Would like to comment both on the artifacts and the kids.

RE: artifacts. Guess I was lucky that ca. 1985 when I visited Charleston, I bought a bullet for about $ .25 and it's now worth $9? Also the US belt buckle I bought for about $25 is now worth $350 or so, per Antiques Roadshow. As good as bullets though are your local dealers who might turn up Indian arrowheads--have one of those too, from WI.

RE: kids. I am a big fan of Supernanny, Jo Frost, even though I don't have children, but I used to do management training. Like in management, you find "the fish rots from the head down." The problem with the kids is usually really with the parents--mostly they don't know how to discipline their children who then become wild. This week Jo Frost, who's brilliant, dealt with 2 sisters, 11 and 13 or so, who had really turned almost violent toward each other and their mother. After Jo taught the mother how to discipline them (for older children, it's the "reflection couch" rather than the "naughty spot"), what the problem also turned out to be was, to my mind, that these teenagers were just down right bored to death, so they turned their frustration into anger toward each other and their mother whose relationship to them previously was mostly to constantly tell them what not to do, with little other conversation. Anyway, Jo got the girls to make an "English garden" on their deck. Well, the girls loved it; they were proud of themselves for creating colorful flower pots and a garden, and had worked nicely and cheerfully together.
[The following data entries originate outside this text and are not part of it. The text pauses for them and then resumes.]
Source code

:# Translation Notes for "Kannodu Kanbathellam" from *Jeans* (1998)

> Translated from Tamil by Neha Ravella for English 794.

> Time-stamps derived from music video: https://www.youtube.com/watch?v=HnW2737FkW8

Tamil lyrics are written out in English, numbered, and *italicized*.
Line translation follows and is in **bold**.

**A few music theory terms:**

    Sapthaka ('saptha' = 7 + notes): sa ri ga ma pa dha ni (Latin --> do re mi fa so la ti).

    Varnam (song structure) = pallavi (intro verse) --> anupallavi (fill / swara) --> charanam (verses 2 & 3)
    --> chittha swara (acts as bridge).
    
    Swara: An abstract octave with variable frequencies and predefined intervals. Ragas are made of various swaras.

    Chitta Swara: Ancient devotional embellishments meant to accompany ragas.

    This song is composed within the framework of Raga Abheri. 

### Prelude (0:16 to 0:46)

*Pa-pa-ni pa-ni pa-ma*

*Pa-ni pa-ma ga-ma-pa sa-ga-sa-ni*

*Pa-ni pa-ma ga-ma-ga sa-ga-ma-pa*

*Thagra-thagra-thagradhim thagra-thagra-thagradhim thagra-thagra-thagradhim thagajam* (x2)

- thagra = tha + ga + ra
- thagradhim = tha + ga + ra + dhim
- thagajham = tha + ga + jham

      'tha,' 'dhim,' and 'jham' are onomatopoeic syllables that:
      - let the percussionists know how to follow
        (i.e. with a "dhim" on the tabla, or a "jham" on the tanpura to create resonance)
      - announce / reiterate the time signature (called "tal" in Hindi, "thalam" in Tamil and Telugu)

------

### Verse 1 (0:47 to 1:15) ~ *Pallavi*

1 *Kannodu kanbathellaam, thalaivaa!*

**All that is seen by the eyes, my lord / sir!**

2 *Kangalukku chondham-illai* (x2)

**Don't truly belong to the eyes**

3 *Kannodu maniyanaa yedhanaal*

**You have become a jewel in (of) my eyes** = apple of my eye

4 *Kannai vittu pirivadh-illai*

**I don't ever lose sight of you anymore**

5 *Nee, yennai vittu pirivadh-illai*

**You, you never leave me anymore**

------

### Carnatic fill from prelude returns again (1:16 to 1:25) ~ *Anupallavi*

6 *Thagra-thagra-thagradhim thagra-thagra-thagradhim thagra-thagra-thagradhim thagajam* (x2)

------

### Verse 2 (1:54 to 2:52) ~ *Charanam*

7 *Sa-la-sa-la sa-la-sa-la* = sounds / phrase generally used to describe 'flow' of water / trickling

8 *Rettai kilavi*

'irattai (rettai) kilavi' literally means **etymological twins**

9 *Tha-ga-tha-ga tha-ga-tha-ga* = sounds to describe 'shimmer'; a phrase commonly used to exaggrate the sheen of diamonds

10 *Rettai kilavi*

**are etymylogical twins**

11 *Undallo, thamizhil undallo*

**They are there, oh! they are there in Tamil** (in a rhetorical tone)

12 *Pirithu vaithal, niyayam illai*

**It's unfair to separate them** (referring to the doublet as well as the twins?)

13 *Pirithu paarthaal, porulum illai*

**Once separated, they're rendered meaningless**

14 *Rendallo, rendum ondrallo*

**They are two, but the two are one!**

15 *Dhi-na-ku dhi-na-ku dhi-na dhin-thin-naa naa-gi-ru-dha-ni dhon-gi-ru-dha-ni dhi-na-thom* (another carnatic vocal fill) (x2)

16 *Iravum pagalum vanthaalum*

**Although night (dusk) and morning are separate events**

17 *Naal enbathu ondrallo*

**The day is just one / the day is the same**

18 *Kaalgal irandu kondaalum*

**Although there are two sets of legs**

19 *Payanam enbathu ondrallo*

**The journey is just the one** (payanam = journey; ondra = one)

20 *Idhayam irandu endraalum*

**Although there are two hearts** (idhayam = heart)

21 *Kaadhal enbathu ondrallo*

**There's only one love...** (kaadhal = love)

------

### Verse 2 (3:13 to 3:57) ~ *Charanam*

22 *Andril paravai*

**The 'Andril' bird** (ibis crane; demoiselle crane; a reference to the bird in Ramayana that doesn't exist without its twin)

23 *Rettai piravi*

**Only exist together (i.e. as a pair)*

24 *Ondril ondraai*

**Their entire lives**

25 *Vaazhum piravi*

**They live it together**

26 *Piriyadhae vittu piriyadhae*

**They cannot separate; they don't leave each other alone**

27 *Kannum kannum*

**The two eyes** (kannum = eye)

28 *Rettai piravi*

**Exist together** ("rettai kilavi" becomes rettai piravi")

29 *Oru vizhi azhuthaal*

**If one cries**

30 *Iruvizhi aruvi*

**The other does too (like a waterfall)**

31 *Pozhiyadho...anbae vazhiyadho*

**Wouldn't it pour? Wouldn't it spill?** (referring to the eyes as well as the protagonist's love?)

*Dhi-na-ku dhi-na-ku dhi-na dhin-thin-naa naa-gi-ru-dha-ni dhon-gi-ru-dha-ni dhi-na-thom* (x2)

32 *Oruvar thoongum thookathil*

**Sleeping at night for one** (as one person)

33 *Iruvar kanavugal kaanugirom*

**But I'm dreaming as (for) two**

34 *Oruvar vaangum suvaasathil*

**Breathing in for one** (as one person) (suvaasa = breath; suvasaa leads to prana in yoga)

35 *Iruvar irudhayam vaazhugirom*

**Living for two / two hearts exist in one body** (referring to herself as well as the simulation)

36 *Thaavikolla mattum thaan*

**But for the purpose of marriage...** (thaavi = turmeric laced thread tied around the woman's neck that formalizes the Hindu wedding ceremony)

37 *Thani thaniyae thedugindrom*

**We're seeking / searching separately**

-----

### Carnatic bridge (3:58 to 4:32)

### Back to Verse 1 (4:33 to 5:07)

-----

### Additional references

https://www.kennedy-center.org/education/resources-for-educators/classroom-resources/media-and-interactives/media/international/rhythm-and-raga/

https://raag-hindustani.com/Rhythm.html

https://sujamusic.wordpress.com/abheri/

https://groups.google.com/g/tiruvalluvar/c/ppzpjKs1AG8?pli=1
What I'm saying is that it's really good to see parents here talking about getting their kids interested in the CW. What I've seen is that between ages 7 and 14 kids need things that are tangible and fairly easy to comprehend. For me it was also the Civil War, my interest piqued by stories of girl slaves escaping via the Underground RR and cavalry, etc., at a time that the Civil Rights movement was also beginning. So both seemed to go together. And wars, as in just battles, are easy to comprehend--there are winners and losers, heroes on both sides, and often the best of humanity is brought out, as well as the worst. I think we've lost this tangibleness in becoming an urban nation. I will never forget the look of sheer adoration I saw on the face of a 7 year old boy on PBS's "Frontier House" as his father taught him how to fish. But on Supernanny there are scenes where 7 year olds beg their parents to play with them and they refuse (which is pointed out strongly by Supernanny). So hooray for our parents and their kids!! And don't dismiss girls' interest--teach them how to cook over a camp fire, ride horses, first aid. It's the things we learn as kids that we remember the most in life.

Congrats to the parents! Hope I haven't "shared" too much.